HolgerReiseVSys · 30 September 2024 15:07

@pskillen-nes For the given example the following count query should be sufficient:

SELECT COUNT (DISTINCT c/uid/value)
FROM COMPOSITION c[$archetype_id]
	CONTAINS (
	  ACTION op[openEHR-EHR-ACTION.service.v1]
	  AND ACTION p[openEHR-EHR-ACTION.procedure.v1]
		CONTAINS CLUSTER dev[openEHR-EHR-CLUSTER.device.v1]
)
WHERE c/context/participations/performer/external_ref/id/value = $qp0
	AND c/name/value = $qp1

ORDER BY, LIMIT, and OFFSET are not needed, of cause.

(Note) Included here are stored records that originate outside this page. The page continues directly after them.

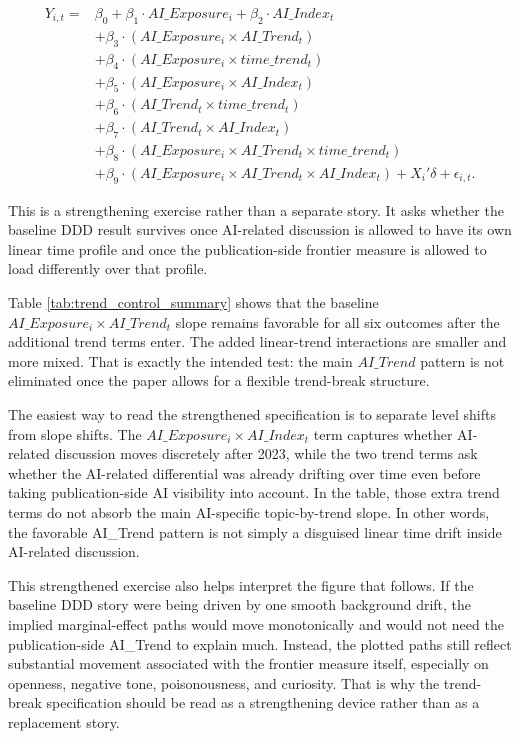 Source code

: \documentclass[11pt]{article}
\begin{document}
\begin{equation}
\begin{aligned}
Y_{i,t} ={}& \beta_0 + \beta_1 \cdot AI\_Exposure_i + \beta_2 \cdot AI\_Index_t \\
&+ \beta_3 \cdot \left(AI\_Exposure_i \times AI\_Trend_t\right) \\
&+ \beta_4 \cdot \left(AI\_Exposure_i \times time\_trend_t\right) \\
&+ \beta_5 \cdot \left(AI\_Exposure_i \times AI\_Index_t\right) \\
&+ \beta_6 \cdot \left(AI\_Trend_t \times time\_trend_t\right) \\
&+ \beta_7 \cdot \left(AI\_Trend_t \times AI\_Index_t\right) \\
&+ \beta_8 \cdot \left(AI\_Exposure_i \times AI\_Trend_t \times time\_trend_t\right) \\
&+ \beta_9 \cdot \left(AI\_Exposure_i \times AI\_Trend_t \times AI\_Index_t\right)
+ X_i' \delta + \epsilon_{i,t}.
\end{aligned}
\end{equation}

This is a strengthening exercise rather than a separate story. It asks whether the baseline DDD result survives once AI-related discussion is allowed to have its own linear time profile and once the publication-side frontier measure is allowed to load differently over that profile.

Table \ref{tab:trend_control_summary} shows that the baseline $AI\_Exposure_i \times AI\_Trend_t$ slope remains favorable for all six outcomes after the additional trend terms enter. The added linear-trend interactions are smaller and more mixed. That is exactly the intended test: the main $AI\_Trend$ pattern is not eliminated once the paper allows for a flexible trend-break structure.

The easiest way to read the strengthened specification is to separate level shifts from slope shifts. The $AI\_Exposure_i \times AI\_Index_t$ term captures whether AI-related discussion moves discretely after 2023, while the two trend terms ask whether the AI-related differential was already drifting over time even before taking publication-side AI visibility into account. In the table, those extra trend terms do not absorb the main AI-specific topic-by-trend slope. In other words, the favorable AI\_Trend pattern is not simply a disguised linear time drift inside AI-related discussion.

This strengthened exercise also helps interpret the figure that follows. If the baseline DDD story were being driven by one smooth background drift, the implied marginal-effect paths would move monotonically and would not need the publication-side AI\_Trend to explain much. Instead, the plotted paths still reflect substantial movement associated with the frontier measure itself, especially on openness, negative tone, poisonousness, and curiosity. That is why the trend-break specification should be read as a strengthening device rather than as a replacement story.
\end{document}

As EHRbase currently is not optimized for this kind of population query,
depending on the size of the database, counting the results will not be fast.

There are also some areas where the original query could be improved:

Ordering by c/context/start_time/value is usually not intended, because this orders by the full date string.
Instead, it should be ordered by its magnitude: c/context/start_time
In the not-too-distant future, the performance of this feature will be significantly improved.
When paging, care has to be taken that a total ordering is specified.
As the database is free to optimize the query, results may be appear on several pages, ore on none at all.
Additionally sorting by c/uid/value will stabilize the order.

Also, please be aware that in general, performance tends to degrade for higher page numbers.
The database will have to perform the query up to that point in order to retrieve the relevant data.

pskillen-nes · 3 October 2024 14:31

Thanks for the replies @HolgerReiseVSys and @vidi42.

In the end we used Alex’s idea of two queries, and Holger’s updated query (my fault, I almost had the right AQL at the start but couldn’t quite get the DISTINCT to work).

This separate count query adds about 900ms on top of our response time. Though the actual select query takes 11-15sec, so the count isn’t a massive overhead. This is all on a tiny AWS RDS instance with a modest dataset (~8000 records), so I’m interested to see how this scales.

And thanks for the tips on ordering, I’ve updated our ordering AQL snippets accordingly.